Using the data below, show every line where the word "gather" occurs.

Source data
———
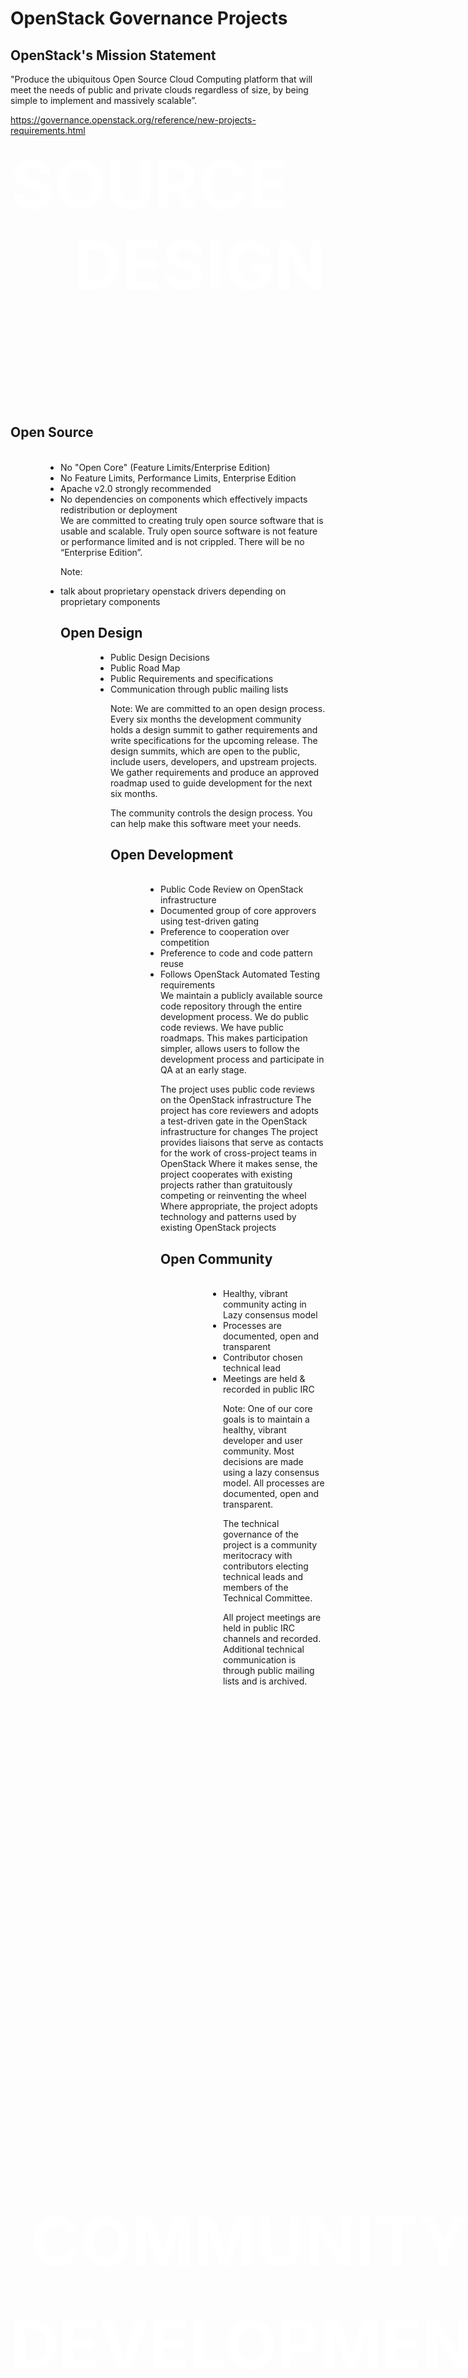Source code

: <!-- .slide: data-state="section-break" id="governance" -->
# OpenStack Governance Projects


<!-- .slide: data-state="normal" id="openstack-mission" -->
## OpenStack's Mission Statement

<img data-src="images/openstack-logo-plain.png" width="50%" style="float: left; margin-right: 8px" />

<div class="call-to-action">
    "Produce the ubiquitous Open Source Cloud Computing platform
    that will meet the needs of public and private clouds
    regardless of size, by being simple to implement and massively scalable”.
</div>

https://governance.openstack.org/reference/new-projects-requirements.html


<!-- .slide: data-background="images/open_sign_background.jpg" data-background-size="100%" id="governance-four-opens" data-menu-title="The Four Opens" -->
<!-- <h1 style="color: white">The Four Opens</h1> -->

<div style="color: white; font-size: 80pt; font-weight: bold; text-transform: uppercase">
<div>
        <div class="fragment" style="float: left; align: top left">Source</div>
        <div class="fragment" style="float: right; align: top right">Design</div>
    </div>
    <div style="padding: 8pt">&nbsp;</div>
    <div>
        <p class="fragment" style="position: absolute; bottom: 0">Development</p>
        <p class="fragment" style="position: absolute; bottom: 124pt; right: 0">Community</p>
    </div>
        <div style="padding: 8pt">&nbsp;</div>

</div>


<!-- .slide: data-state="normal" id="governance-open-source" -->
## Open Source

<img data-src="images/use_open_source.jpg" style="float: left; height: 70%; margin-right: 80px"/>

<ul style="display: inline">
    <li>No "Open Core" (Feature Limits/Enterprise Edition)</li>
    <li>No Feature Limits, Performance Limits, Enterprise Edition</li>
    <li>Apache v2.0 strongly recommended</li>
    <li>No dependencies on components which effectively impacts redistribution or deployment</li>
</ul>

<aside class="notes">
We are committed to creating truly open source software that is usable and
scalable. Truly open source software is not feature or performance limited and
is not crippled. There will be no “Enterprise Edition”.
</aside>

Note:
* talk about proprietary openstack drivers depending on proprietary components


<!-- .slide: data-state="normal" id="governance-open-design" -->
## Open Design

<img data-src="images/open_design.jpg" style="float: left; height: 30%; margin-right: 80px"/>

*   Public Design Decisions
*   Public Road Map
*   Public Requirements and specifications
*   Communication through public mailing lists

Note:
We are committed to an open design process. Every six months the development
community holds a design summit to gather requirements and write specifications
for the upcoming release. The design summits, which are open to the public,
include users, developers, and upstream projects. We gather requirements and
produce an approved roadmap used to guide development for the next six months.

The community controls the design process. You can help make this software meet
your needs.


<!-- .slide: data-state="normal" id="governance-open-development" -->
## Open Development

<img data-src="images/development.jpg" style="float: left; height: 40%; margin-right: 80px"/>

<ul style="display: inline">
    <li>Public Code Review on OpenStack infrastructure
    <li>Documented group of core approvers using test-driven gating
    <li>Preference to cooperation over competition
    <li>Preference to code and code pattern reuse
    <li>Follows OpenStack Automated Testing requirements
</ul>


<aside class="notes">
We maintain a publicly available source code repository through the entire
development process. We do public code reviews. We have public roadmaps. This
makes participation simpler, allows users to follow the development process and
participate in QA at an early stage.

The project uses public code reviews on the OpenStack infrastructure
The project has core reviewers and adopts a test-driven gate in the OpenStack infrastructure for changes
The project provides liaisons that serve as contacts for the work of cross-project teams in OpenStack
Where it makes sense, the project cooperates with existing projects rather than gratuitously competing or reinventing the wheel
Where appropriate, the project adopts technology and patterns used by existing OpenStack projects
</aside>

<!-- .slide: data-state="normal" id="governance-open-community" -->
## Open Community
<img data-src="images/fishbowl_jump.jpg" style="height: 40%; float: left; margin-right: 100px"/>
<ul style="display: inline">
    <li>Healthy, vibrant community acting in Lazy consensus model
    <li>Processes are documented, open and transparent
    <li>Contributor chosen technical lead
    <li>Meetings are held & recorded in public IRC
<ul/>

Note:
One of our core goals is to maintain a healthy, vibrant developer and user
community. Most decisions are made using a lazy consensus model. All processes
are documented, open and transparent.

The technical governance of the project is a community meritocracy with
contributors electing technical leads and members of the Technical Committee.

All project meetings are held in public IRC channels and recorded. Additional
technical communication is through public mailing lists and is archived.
———
Solution below.
community holds a design summit to gather requirements and write specifications
include users, developers, and upstream projects. We gather requirements and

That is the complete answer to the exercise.